If you want to add tags by detecting things in CUDA, that'll be a bit more complicated, and sounds like your CUDA threads would need to coordinate with a lot of barriers to write the index of a tag you want to add into a specific memory position... I don't know how effective that would be compared to doing the same on a GHz CPU.

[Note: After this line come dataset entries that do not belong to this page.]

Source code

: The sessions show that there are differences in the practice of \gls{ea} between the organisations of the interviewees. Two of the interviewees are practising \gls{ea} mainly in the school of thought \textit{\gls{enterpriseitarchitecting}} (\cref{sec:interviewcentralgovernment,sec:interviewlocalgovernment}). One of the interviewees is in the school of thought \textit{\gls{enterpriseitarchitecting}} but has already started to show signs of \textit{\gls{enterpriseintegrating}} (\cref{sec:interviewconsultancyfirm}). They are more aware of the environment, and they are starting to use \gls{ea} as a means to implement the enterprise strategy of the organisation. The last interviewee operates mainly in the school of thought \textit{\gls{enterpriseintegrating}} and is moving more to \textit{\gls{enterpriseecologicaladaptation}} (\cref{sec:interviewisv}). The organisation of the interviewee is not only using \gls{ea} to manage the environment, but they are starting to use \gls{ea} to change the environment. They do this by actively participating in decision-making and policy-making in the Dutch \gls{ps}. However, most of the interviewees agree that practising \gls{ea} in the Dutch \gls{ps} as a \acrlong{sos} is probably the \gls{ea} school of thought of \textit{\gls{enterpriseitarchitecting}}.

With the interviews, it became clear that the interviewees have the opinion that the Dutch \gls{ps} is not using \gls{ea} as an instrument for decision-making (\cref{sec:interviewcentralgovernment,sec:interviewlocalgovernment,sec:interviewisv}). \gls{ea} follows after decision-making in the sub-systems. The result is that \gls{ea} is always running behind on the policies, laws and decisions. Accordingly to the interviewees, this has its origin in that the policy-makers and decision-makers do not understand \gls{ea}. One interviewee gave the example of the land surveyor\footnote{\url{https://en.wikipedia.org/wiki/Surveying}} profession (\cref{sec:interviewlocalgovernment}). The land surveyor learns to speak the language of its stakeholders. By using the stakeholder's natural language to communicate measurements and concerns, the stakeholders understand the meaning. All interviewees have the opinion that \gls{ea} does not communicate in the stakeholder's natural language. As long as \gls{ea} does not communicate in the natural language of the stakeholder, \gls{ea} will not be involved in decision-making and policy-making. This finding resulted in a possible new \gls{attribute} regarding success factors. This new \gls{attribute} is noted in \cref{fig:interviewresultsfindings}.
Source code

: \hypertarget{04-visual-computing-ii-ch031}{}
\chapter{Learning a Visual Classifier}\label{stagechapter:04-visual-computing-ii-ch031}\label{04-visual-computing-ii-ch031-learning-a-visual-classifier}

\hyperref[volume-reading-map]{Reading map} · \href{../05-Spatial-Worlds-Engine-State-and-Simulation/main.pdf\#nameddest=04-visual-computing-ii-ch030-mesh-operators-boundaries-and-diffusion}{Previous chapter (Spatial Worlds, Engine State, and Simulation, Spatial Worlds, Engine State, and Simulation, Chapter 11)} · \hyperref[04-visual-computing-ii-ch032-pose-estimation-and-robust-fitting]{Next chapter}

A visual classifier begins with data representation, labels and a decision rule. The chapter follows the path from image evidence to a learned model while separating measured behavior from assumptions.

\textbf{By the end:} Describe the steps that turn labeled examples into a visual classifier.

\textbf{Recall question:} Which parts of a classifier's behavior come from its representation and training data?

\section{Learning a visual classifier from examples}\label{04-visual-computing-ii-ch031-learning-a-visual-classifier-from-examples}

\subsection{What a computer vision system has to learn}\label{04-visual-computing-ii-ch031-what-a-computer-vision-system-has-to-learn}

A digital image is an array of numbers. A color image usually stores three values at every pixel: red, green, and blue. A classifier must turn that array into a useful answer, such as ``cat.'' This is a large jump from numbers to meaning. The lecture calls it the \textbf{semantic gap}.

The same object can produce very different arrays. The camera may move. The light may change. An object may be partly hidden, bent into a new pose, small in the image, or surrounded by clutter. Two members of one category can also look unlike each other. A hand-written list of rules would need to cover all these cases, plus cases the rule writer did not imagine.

I agree, relying on the signal to limit execution of this loop feels a bit "dangerous", but I also agree that as long as your "known symbol" has a sane shape, this won't be a problem. The problem is that this is indeed a bit of a CPU-hungry bit of code, so every additional condition might slow things down; I think it should be possible to come up with a nearly-as-effective implementation that is more secure, but I can't think of one right now. Any hints?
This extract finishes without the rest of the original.